Aim of the exercise: Repeat the data below in full. Pictures must not be part of the copy.
___ Material provided
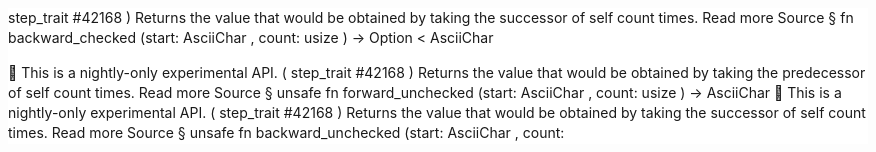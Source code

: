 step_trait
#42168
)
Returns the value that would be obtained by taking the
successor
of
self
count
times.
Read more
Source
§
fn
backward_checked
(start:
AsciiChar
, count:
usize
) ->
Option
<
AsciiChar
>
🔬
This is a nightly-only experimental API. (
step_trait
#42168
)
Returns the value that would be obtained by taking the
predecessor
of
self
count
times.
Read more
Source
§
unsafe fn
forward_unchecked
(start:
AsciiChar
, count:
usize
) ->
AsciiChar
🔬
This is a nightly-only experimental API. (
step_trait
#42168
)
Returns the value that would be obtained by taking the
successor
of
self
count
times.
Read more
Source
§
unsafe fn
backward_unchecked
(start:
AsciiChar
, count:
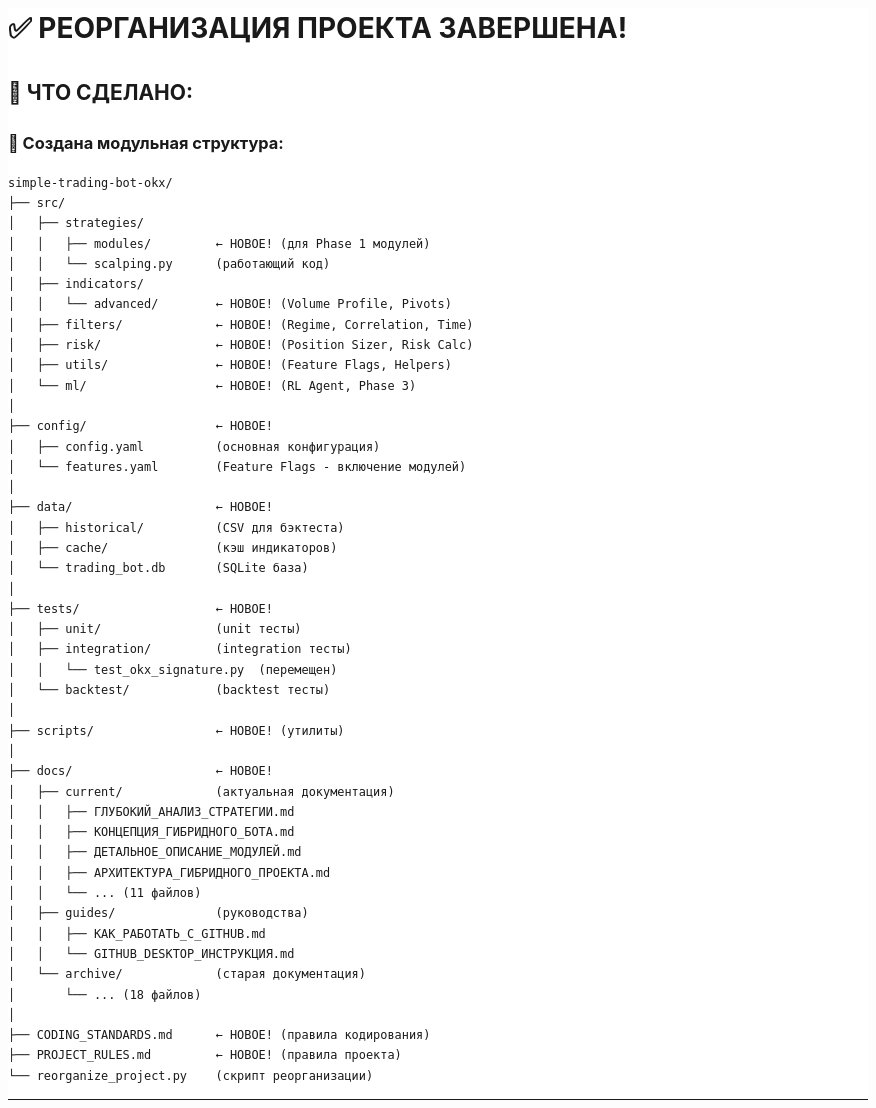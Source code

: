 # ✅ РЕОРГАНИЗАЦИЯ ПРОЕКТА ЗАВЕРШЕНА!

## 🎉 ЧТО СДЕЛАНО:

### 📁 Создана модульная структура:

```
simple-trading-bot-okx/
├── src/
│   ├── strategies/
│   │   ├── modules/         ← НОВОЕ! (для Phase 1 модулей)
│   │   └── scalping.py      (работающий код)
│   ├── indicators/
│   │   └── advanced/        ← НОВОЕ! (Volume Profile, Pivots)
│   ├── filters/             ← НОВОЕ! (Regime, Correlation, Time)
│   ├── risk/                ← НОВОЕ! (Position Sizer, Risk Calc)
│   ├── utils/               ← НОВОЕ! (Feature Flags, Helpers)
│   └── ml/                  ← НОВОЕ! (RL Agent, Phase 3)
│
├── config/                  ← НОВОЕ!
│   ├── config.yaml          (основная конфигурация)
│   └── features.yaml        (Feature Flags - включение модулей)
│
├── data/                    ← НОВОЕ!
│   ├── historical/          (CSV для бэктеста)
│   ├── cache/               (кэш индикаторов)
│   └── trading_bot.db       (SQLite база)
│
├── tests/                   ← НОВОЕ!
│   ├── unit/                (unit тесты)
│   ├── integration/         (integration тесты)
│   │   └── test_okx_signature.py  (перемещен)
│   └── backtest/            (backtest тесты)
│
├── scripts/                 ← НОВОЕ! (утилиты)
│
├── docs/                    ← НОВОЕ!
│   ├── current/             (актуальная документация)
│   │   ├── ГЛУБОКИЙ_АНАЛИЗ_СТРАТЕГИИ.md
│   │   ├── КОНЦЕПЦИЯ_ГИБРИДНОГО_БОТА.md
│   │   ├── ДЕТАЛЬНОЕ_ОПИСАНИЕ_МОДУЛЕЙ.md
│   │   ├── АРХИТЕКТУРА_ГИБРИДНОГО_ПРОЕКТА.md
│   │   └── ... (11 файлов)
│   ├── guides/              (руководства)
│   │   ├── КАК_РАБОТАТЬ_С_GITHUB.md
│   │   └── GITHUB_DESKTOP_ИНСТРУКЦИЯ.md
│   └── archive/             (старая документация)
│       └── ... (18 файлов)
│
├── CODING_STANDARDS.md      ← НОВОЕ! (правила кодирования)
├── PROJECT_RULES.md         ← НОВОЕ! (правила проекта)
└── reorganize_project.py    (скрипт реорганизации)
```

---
______
Task response:
Source code

: step_trait
#42168
)
Returns the value that would be obtained by taking the
successor
of
self
count
times.
Read more
Source
§
fn
backward_checked
(start:
AsciiChar
, count:
usize
) ->
Option
<
AsciiChar
>
🔬
This is a nightly-only experimental API. (
step_trait
#42168
)
Returns the value that would be obtained by taking the
predecessor
of
self
count
times.
Read more
Source
§
unsafe fn
forward_unchecked
(start:
AsciiChar
, count:
usize
) ->
AsciiChar
🔬
This is a nightly-only experimental API. (
step_trait
#42168
)
Returns the value that would be obtained by taking the
successor
of
self
count
times.
Read more
Source
§
unsafe fn
backward_unchecked
(start:
AsciiChar
, count:
Source code

: # ✅ РЕОРГАНИЗАЦИЯ ПРОЕКТА ЗАВЕРШЕНА!

## 🎉 ЧТО СДЕЛАНО:

### 📁 Создана модульная структура:

```
simple-trading-bot-okx/
├── src/
│   ├── strategies/
│   │   ├── modules/         ← НОВОЕ! (для Phase 1 модулей)
│   │   └── scalping.py      (работающий код)
│   ├── indicators/
│   │   └── advanced/        ← НОВОЕ! (Volume Profile, Pivots)
│   ├── filters/             ← НОВОЕ! (Regime, Correlation, Time)
│   ├── risk/                ← НОВОЕ! (Position Sizer, Risk Calc)
│   ├── utils/               ← НОВОЕ! (Feature Flags, Helpers)
│   └── ml/                  ← НОВОЕ! (RL Agent, Phase 3)
│
├── config/                  ← НОВОЕ!
│   ├── config.yaml          (основная конфигурация)
│   └── features.yaml        (Feature Flags - включение модулей)
│
├── data/                    ← НОВОЕ!
│   ├── historical/          (CSV для бэктеста)
│   ├── cache/               (кэш индикаторов)
│   └── trading_bot.db       (SQLite база)
│
├── tests/                   ← НОВОЕ!
│   ├── unit/                (unit тесты)
│   ├── integration/         (integration тесты)
│   │   └── test_okx_signature.py  (перемещен)
│   └── backtest/            (backtest тесты)
│
├── scripts/                 ← НОВОЕ! (утилиты)
│
├── docs/                    ← НОВОЕ!
│   ├── current/             (актуальная документация)
│   │   ├── ГЛУБОКИЙ_АНАЛИЗ_СТРАТЕГИИ.md
│   │   ├── КОНЦЕПЦИЯ_ГИБРИДНОГО_БОТА.md
│   │   ├── ДЕТАЛЬНОЕ_ОПИСАНИЕ_МОДУЛЕЙ.md
│   │   ├── АРХИТЕКТУРА_ГИБРИДНОГО_ПРОЕКТА.md
│   │   └── ... (11 файлов)
│   ├── guides/              (руководства)
│   │   ├── КАК_РАБОТАТЬ_С_GITHUB.md
│   │   └── GITHUB_DESKTOP_ИНСТРУКЦИЯ.md
│   └── archive/             (старая документация)
│       └── ... (18 файлов)
│
├── CODING_STANDARDS.md      ← НОВОЕ! (правила кодирования)
├── PROJECT_RULES.md         ← НОВОЕ! (правила проекта)
└── reorganize_project.py    (скрипт реорганизации)
```

---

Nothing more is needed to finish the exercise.